TASK INPUT
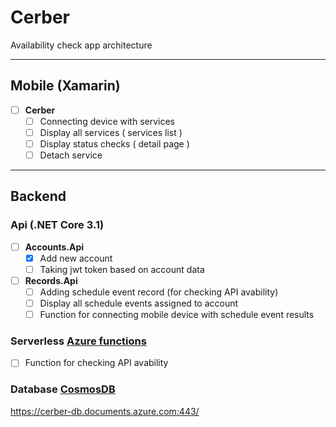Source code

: # Cerber
Availability check app architecture

---

## Mobile (Xamarin)
- [ ] **Cerber**
    - [ ] Connecting device with services
    - [ ] Display all services ( services list )
    - [ ] Display status checks ( detail page )
    - [ ] Detach service

---
## Backend
### Api (.NET Core 3.1)
- [ ] **Accounts.Api**
    - [x] Add new account
    - [ ] Taking jwt token based on account data
- [ ] **Records.Api**
    - [ ] Adding schedule event record (for checking API avability)
    - [ ] Display all schedule events assigned to account
    - [ ] Function for connecting mobile device with schedule event results

### Serverless [Azure functions](https://azure.microsoft.com/pl-pl/updates/announcing-go-live-release-for-azure-functions-v3)
- [ ] Function for checking API avability

### Database [CosmosDB](https://azure.microsoft.com/pl-pl/services/cosmos-db/)
https://cerber-db.documents.azure.com:443/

YOUR INSTRUCTIONS
The whole listing above is to be printed exactly; the pictures stay out.

FINISHED TASK
Source code

: # Cerber
Availability check app architecture

---

## Mobile (Xamarin)
- [ ] **Cerber**
    - [ ] Connecting device with services
    - [ ] Display all services ( services list )
    - [ ] Display status checks ( detail page )
    - [ ] Detach service

---
## Backend
### Api (.NET Core 3.1)
- [ ] **Accounts.Api**
    - [x] Add new account
    - [ ] Taking jwt token based on account data
- [ ] **Records.Api**
    - [ ] Adding schedule event record (for checking API avability)
    - [ ] Display all schedule events assigned to account
    - [ ] Function for connecting mobile device with schedule event results

### Serverless [Azure functions](https://azure.microsoft.com/pl-pl/updates/announcing-go-live-release-for-azure-functions-v3)
- [ ] Function for checking API avability

### Database [CosmosDB](https://azure.microsoft.com/pl-pl/services/cosmos-db/)
https://cerber-db.documents.azure.com:443/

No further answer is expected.